Filter on the word "property": copy each matching line from the listing below.

MATERIAL PROVIDED section start

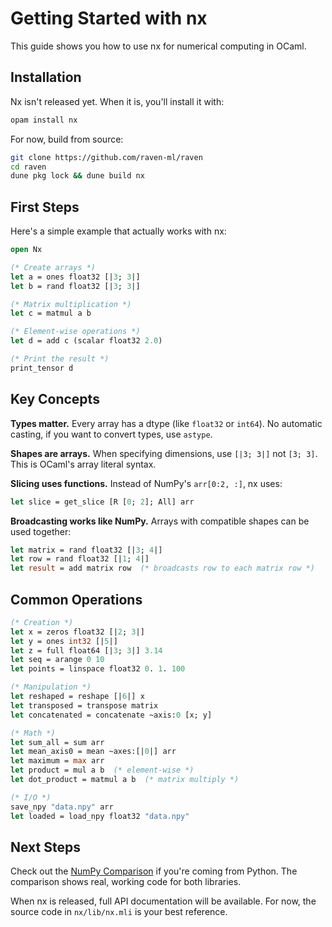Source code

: # Getting Started with nx

This guide shows you how to use nx for numerical computing in OCaml.

## Installation

Nx isn't released yet. When it is, you'll install it with:

```bash
opam install nx
```

For now, build from source:

```bash
git clone https://github.com/raven-ml/raven
cd raven
dune pkg lock && dune build nx
```

## First Steps

Here's a simple example that actually works with nx:

```ocaml
open Nx

(* Create arrays *)
let a = ones float32 [|3; 3|]
let b = rand float32 [|3; 3|]

(* Matrix multiplication *)
let c = matmul a b

(* Element-wise operations *)
let d = add c (scalar float32 2.0)

(* Print the result *)
print_tensor d
```

## Key Concepts

**Types matter.** Every array has a dtype (like `float32` or `int64`). No automatic casting, if you want to convert types, use `astype`.

**Shapes are arrays.** When specifying dimensions, use `[|3; 3|]` not `[3; 3]`. This is OCaml's array literal syntax.

**Slicing uses functions.** Instead of NumPy's `arr[0:2, :]`, nx uses:
```ocaml
let slice = get_slice [R [0; 2]; All] arr
```

**Broadcasting works like NumPy.** Arrays with compatible shapes can be used together:
```ocaml
let matrix = rand float32 [|3; 4|]
let row = rand float32 [|1; 4|]
let result = add matrix row  (* broadcasts row to each matrix row *)
```

## Common Operations

```ocaml
(* Creation *)
let x = zeros float32 [|2; 3|]
let y = ones int32 [|5|]
let z = full float64 [|3; 3|] 3.14
let seq = arange 0 10
let points = linspace float32 0. 1. 100

(* Manipulation *)
let reshaped = reshape [|6|] x
let transposed = transpose matrix
let concatenated = concatenate ~axis:0 [x; y]

(* Math *)
let sum_all = sum arr
let mean_axis0 = mean ~axes:[|0|] arr
let maximum = max arr
let product = mul a b  (* element-wise *)
let dot_product = matmul a b  (* matrix multiply *)

(* I/O *)
save_npy "data.npy" arr
let loaded = load_npy float32 "data.npy"
```

## Next Steps

Check out the [NumPy Comparison](/docs/nx/numpy-comparison/) if you're coming from Python. The comparison shows real, working code for both libraries.

When nx is released, full API documentation will be available. For now, the source code in `nx/lib/nx.mli` is your best reference.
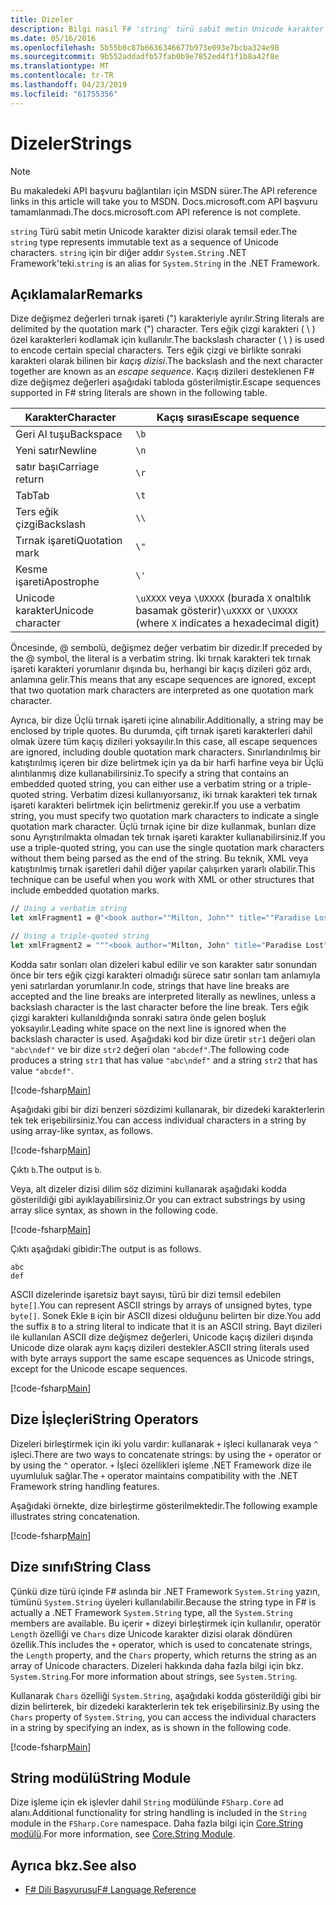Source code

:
 ```yaml
---
title: Dizeler
description: Bilgi nasıl F# 'string' türü sabit metin Unicode karakter dizisi olarak temsil eder.
ms.date: 05/16/2016
ms.openlocfilehash: 5b55b0c87b6636346677b973e093e7bcba324e98
ms.sourcegitcommit: 9b552addadfb57fab0b9e7852ed4f1f1b8a42f8e
ms.translationtype: MT
ms.contentlocale: tr-TR
ms.lasthandoff: 04/23/2019
ms.locfileid: "61755356"
---
```

# <a name="strings"></a><span data-ttu-id="98cfd-103">Dizeler</span><span class="sxs-lookup"><span data-stu-id="98cfd-103">Strings</span></span>

> [!NOTE]
> <span data-ttu-id="98cfd-104">Bu makaledeki API başvuru bağlantıları için MSDN sürer.</span><span class="sxs-lookup"><span data-stu-id="98cfd-104">The API reference links in this article will take you to MSDN.</span></span>  <span data-ttu-id="98cfd-105">Docs.microsoft.com API başvuru tamamlanmadı.</span><span class="sxs-lookup"><span data-stu-id="98cfd-105">The docs.microsoft.com API reference is not complete.</span></span>

<span data-ttu-id="98cfd-106">`string` Türü sabit metin Unicode karakter dizisi olarak temsil eder.</span><span class="sxs-lookup"><span data-stu-id="98cfd-106">The `string` type represents immutable text as a sequence of Unicode characters.</span></span> <span data-ttu-id="98cfd-107">`string` için bir diğer addır `System.String` .NET Framework'teki.</span><span class="sxs-lookup"><span data-stu-id="98cfd-107">`string` is an alias for `System.String` in the .NET Framework.</span></span>

## <a name="remarks"></a><span data-ttu-id="98cfd-108">Açıklamalar</span><span class="sxs-lookup"><span data-stu-id="98cfd-108">Remarks</span></span>

<span data-ttu-id="98cfd-109">Dize değişmez değerleri tırnak işareti (") karakteriyle ayrılır.</span><span class="sxs-lookup"><span data-stu-id="98cfd-109">String literals are delimited by the quotation mark (") character.</span></span> <span data-ttu-id="98cfd-110">Ters eğik çizgi karakteri ( \\ ) özel karakterleri kodlamak için kullanılır.</span><span class="sxs-lookup"><span data-stu-id="98cfd-110">The backslash character ( \\ ) is used to encode certain special characters.</span></span> <span data-ttu-id="98cfd-111">Ters eğik çizgi ve birlikte sonraki karakteri olarak bilinen bir *kaçış dizisi*.</span><span class="sxs-lookup"><span data-stu-id="98cfd-111">The backslash and the next character together are known as an *escape sequence*.</span></span> <span data-ttu-id="98cfd-112">Kaçış dizileri desteklenen F# dize değişmez değerleri aşağıdaki tabloda gösterilmiştir.</span><span class="sxs-lookup"><span data-stu-id="98cfd-112">Escape sequences supported in F# string literals are shown in the following table.</span></span>

|<span data-ttu-id="98cfd-113">Karakter</span><span class="sxs-lookup"><span data-stu-id="98cfd-113">Character</span></span>|<span data-ttu-id="98cfd-114">Kaçış sırası</span><span class="sxs-lookup"><span data-stu-id="98cfd-114">Escape sequence</span></span>|
|---------|---------------|
|<span data-ttu-id="98cfd-115">Geri Al tuşu</span><span class="sxs-lookup"><span data-stu-id="98cfd-115">Backspace</span></span>|`\b`|
|<span data-ttu-id="98cfd-116">Yeni satır</span><span class="sxs-lookup"><span data-stu-id="98cfd-116">Newline</span></span>|`\n`|
|<span data-ttu-id="98cfd-117">satır başı</span><span class="sxs-lookup"><span data-stu-id="98cfd-117">Carriage return</span></span>|`\r`|
|<span data-ttu-id="98cfd-118">Tab</span><span class="sxs-lookup"><span data-stu-id="98cfd-118">Tab</span></span>|`\t`|
|<span data-ttu-id="98cfd-119">Ters eğik çizgi</span><span class="sxs-lookup"><span data-stu-id="98cfd-119">Backslash</span></span>|`\\`|
|<span data-ttu-id="98cfd-120">Tırnak işareti</span><span class="sxs-lookup"><span data-stu-id="98cfd-120">Quotation mark</span></span>|`\"`|
|<span data-ttu-id="98cfd-121">Kesme işareti</span><span class="sxs-lookup"><span data-stu-id="98cfd-121">Apostrophe</span></span>|`\'`|
|<span data-ttu-id="98cfd-122">Unicode karakter</span><span class="sxs-lookup"><span data-stu-id="98cfd-122">Unicode character</span></span>|<span data-ttu-id="98cfd-123">`\uXXXX` veya `\UXXXX` (burada `X` onaltılık basamak gösterir)</span><span class="sxs-lookup"><span data-stu-id="98cfd-123">`\uXXXX` or `\UXXXX` (where `X` indicates a hexadecimal digit)</span></span>|

<span data-ttu-id="98cfd-124">Öncesinde, @ sembolü, değişmez değer verbatim bir dizedir.</span><span class="sxs-lookup"><span data-stu-id="98cfd-124">If preceded by the @ symbol, the literal is a verbatim string.</span></span> <span data-ttu-id="98cfd-125">İki tırnak karakteri tek tırnak işareti karakteri yorumlanır dışında bu, herhangi bir kaçış dizileri göz ardı, anlamına gelir.</span><span class="sxs-lookup"><span data-stu-id="98cfd-125">This means that any escape sequences are ignored, except that two quotation mark characters are interpreted as one quotation mark character.</span></span>

<span data-ttu-id="98cfd-126">Ayrıca, bir dize Üçlü tırnak işareti içine alınabilir.</span><span class="sxs-lookup"><span data-stu-id="98cfd-126">Additionally, a string may be enclosed by triple quotes.</span></span> <span data-ttu-id="98cfd-127">Bu durumda, çift tırnak işareti karakterleri dahil olmak üzere tüm kaçış dizileri yoksayılır.</span><span class="sxs-lookup"><span data-stu-id="98cfd-127">In this case, all escape sequences are ignored, including double quotation mark characters.</span></span> <span data-ttu-id="98cfd-128">Sınırlandırılmış bir katıştırılmış içeren bir dize belirtmek için ya da bir harfi harfine veya bir Üçlü alıntılanmış dize kullanabilirsiniz.</span><span class="sxs-lookup"><span data-stu-id="98cfd-128">To specify a string that contains an embedded quoted string, you can either use a verbatim string or a triple-quoted string.</span></span> <span data-ttu-id="98cfd-129">Verbatim dizesi kullanıyorsanız, iki tırnak karakteri tek tırnak işareti karakteri belirtmek için belirtmeniz gerekir.</span><span class="sxs-lookup"><span data-stu-id="98cfd-129">If you use a verbatim string, you  must specify two quotation mark characters to indicate a single quotation mark character.</span></span> <span data-ttu-id="98cfd-130">Üçlü tırnak içine bir dize kullanmak, bunları dize sonu Ayrıştırılmakta olmadan tek tırnak işareti karakter kullanabilirsiniz.</span><span class="sxs-lookup"><span data-stu-id="98cfd-130">If you use a triple-quoted string, you can use the single quotation mark characters without them being parsed as the end of the string.</span></span> <span data-ttu-id="98cfd-131">Bu teknik, XML veya katıştırılmış tırnak işaretleri dahil diğer yapılar çalışırken yararlı olabilir.</span><span class="sxs-lookup"><span data-stu-id="98cfd-131">This technique can be useful when you work with XML or other structures that include embedded quotation marks.</span></span>

```fsharp
// Using a verbatim string
let xmlFragment1 = @"<book author=""Milton, John"" title=""Paradise Lost"">"

// Using a triple-quoted string
let xmlFragment2 = """<book author="Milton, John" title="Paradise Lost">"""
```

<span data-ttu-id="98cfd-132">Kodda satır sonları olan dizeleri kabul edilir ve son karakter satır sonundan önce bir ters eğik çizgi karakteri olmadığı sürece satır sonları tam anlamıyla yeni satırlardan yorumlanır.</span><span class="sxs-lookup"><span data-stu-id="98cfd-132">In code, strings that have line breaks are accepted and the line breaks are interpreted literally as newlines, unless a backslash character is the last character before the line break.</span></span> <span data-ttu-id="98cfd-133">Ters eğik çizgi karakteri kullanıldığında sonraki satıra önde gelen boşluk yoksayılır.</span><span class="sxs-lookup"><span data-stu-id="98cfd-133">Leading white space on the next line is ignored when the backslash character is used.</span></span> <span data-ttu-id="98cfd-134">Aşağıdaki kod bir dize üretir `str1` değeri olan `"abc\ndef"` ve bir dize `str2` değeri olan `"abcdef"`.</span><span class="sxs-lookup"><span data-stu-id="98cfd-134">The following code produces a string `str1` that has value `"abc\ndef"` and a string `str2` that has value `"abcdef"`.</span></span>

[!code-fsharp[Main](../../../samples/snippets/fsharp/lang-ref-1/snippet1001.fs)]

<span data-ttu-id="98cfd-135">Aşağıdaki gibi bir dizi benzeri sözdizimi kullanarak, bir dizedeki karakterlerin tek tek erişebilirsiniz.</span><span class="sxs-lookup"><span data-stu-id="98cfd-135">You can access individual characters in a string by using array-like syntax, as follows.</span></span>

[!code-fsharp[Main](../../../samples/snippets/fsharp/lang-ref-1/snippet1002.fs)]

<span data-ttu-id="98cfd-136">Çıktı `b`.</span><span class="sxs-lookup"><span data-stu-id="98cfd-136">The output is `b`.</span></span>

<span data-ttu-id="98cfd-137">Veya, alt dizeler dizisi dilim söz dizimini kullanarak aşağıdaki kodda gösterildiği gibi ayıklayabilirsiniz.</span><span class="sxs-lookup"><span data-stu-id="98cfd-137">Or you can extract substrings by using array slice syntax, as shown in the following code.</span></span>

[!code-fsharp[Main](../../../samples/snippets/fsharp/lang-ref-1/snippet1003.fs)]

<span data-ttu-id="98cfd-138">Çıktı aşağıdaki gibidir:</span><span class="sxs-lookup"><span data-stu-id="98cfd-138">The output is as follows.</span></span>

```
abc
def
```

<span data-ttu-id="98cfd-139">ASCII dizelerinde işaretsiz bayt sayısı, türü bir dizi temsil edebilen `byte[]`.</span><span class="sxs-lookup"><span data-stu-id="98cfd-139">You can represent ASCII strings by arrays of unsigned bytes, type `byte[]`.</span></span> <span data-ttu-id="98cfd-140">Sonek Ekle `B` için bir ASCII dizesi olduğunu belirten bir dize.</span><span class="sxs-lookup"><span data-stu-id="98cfd-140">You add the suffix `B` to a string literal to indicate that it is an ASCII string.</span></span> <span data-ttu-id="98cfd-141">Bayt dizileri ile kullanılan ASCII dize değişmez değerleri, Unicode kaçış dizileri dışında Unicode dize olarak aynı kaçış dizileri destekler.</span><span class="sxs-lookup"><span data-stu-id="98cfd-141">ASCII string literals used with byte arrays support the same escape sequences as Unicode strings, except for the Unicode escape sequences.</span></span>

[!code-fsharp[Main](../../../samples/snippets/fsharp/lang-ref-1/snippet1004.fs)]

## <a name="string-operators"></a><span data-ttu-id="98cfd-142">Dize İşleçleri</span><span class="sxs-lookup"><span data-stu-id="98cfd-142">String Operators</span></span>

<span data-ttu-id="98cfd-143">Dizeleri birleştirmek için iki yolu vardır: kullanarak `+` işleci kullanarak veya `^` işleci.</span><span class="sxs-lookup"><span data-stu-id="98cfd-143">There are two ways to concatenate strings: by using the `+` operator or by using the `^` operator.</span></span> <span data-ttu-id="98cfd-144">`+` İşleci özellikleri işleme .NET Framework dize ile uyumluluk sağlar.</span><span class="sxs-lookup"><span data-stu-id="98cfd-144">The `+` operator maintains compatibility with the .NET Framework string handling features.</span></span>

<span data-ttu-id="98cfd-145">Aşağıdaki örnekte, dize birleştirme gösterilmektedir.</span><span class="sxs-lookup"><span data-stu-id="98cfd-145">The following example illustrates string concatenation.</span></span>

[!code-fsharp[Main](../../../samples/snippets/fsharp/lang-ref-1/snippet1006.fs)]

## <a name="string-class"></a><span data-ttu-id="98cfd-146">Dize sınıfı</span><span class="sxs-lookup"><span data-stu-id="98cfd-146">String Class</span></span>

<span data-ttu-id="98cfd-147">Çünkü dize türü içinde F# aslında bir .NET Framework `System.String` yazın, tümünü `System.String` üyeleri kullanılabilir.</span><span class="sxs-lookup"><span data-stu-id="98cfd-147">Because the string type in F# is actually a .NET Framework `System.String` type, all the `System.String` members are available.</span></span> <span data-ttu-id="98cfd-148">Bu içerir `+` dizeyi birleştirmek için kullanılır, operatör `Length` özelliği ve `Chars` dize Unicode karakter dizisi olarak döndüren özellik.</span><span class="sxs-lookup"><span data-stu-id="98cfd-148">This includes the `+` operator, which is used to concatenate strings, the `Length` property, and the `Chars` property, which returns the string as an array of Unicode characters.</span></span> <span data-ttu-id="98cfd-149">Dizeleri hakkında daha fazla bilgi için bkz. `System.String`.</span><span class="sxs-lookup"><span data-stu-id="98cfd-149">For more information about strings, see `System.String`.</span></span>

<span data-ttu-id="98cfd-150">Kullanarak `Chars` özelliği `System.String`, aşağıdaki kodda gösterildiği gibi bir dizin belirterek, bir dizedeki karakterlerin tek tek erişebilirsiniz.</span><span class="sxs-lookup"><span data-stu-id="98cfd-150">By using the `Chars` property of `System.String`, you can access the individual characters in a string by specifying an index, as is shown in the following code.</span></span>

[!code-fsharp[Main](../../../samples/snippets/fsharp/lang-ref-1/snippet1005.fs)]

## <a name="string-module"></a><span data-ttu-id="98cfd-151">String modülü</span><span class="sxs-lookup"><span data-stu-id="98cfd-151">String Module</span></span>

<span data-ttu-id="98cfd-152">Dize işleme için ek işlevler dahil `String` modülünde `FSharp.Core` ad alanı.</span><span class="sxs-lookup"><span data-stu-id="98cfd-152">Additional functionality for string handling is included in the `String` module in the `FSharp.Core` namespace.</span></span> <span data-ttu-id="98cfd-153">Daha fazla bilgi için [Core.String modülü](https://msdn.microsoft.com/visualfsharpdocs/conceptual/core.string-module-%5bfsharp%5d).</span><span class="sxs-lookup"><span data-stu-id="98cfd-153">For more information, see [Core.String Module](https://msdn.microsoft.com/visualfsharpdocs/conceptual/core.string-module-%5bfsharp%5d).</span></span>

## <a name="see-also"></a><span data-ttu-id="98cfd-154">Ayrıca bkz.</span><span class="sxs-lookup"><span data-stu-id="98cfd-154">See also</span></span>

- [<span data-ttu-id="98cfd-155">F# Dili Başvurusu</span><span class="sxs-lookup"><span data-stu-id="98cfd-155">F# Language Reference</span></span>](index.md)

MATERIAL PROVIDED section end

◆ **WRITTEN SOLUTION**:
<span data-ttu-id="98cfd-147">Çünkü dize türü içinde F# aslında bir .NET Framework `System.String` yazın, tümünü `System.String` üyeleri kullanılabilir.</span><span class="sxs-lookup"><span data-stu-id="98cfd-147">Because the string type in F# is actually a .NET Framework `System.String` type, all the `System.String` members are available.</span></span> <span data-ttu-id="98cfd-148">Bu içerir `+` dizeyi birleştirmek için kullanılır, operatör `Length` özelliği ve `Chars` dize Unicode karakter dizisi olarak döndüren özellik.</span><span class="sxs-lookup"><span data-stu-id="98cfd-148">This includes the `+` operator, which is used to concatenate strings, the `Length` property, and the `Chars` property, which returns the string as an array of Unicode characters.</span></span> <span data-ttu-id="98cfd-149">Dizeleri hakkında daha fazla bilgi için bkz. `System.String`.</span><span class="sxs-lookup"><span data-stu-id="98cfd-149">For more information about strings, see `System.String`.</span></span>
<span data-ttu-id="98cfd-150">Kullanarak `Chars` özelliği `System.String`, aşağıdaki kodda gösterildiği gibi bir dizin belirterek, bir dizedeki karakterlerin tek tek erişebilirsiniz.</span><span class="sxs-lookup"><span data-stu-id="98cfd-150">By using the `Chars` property of `System.String`, you can access the individual characters in a string by specifying an index, as is shown in the following code.</span></span>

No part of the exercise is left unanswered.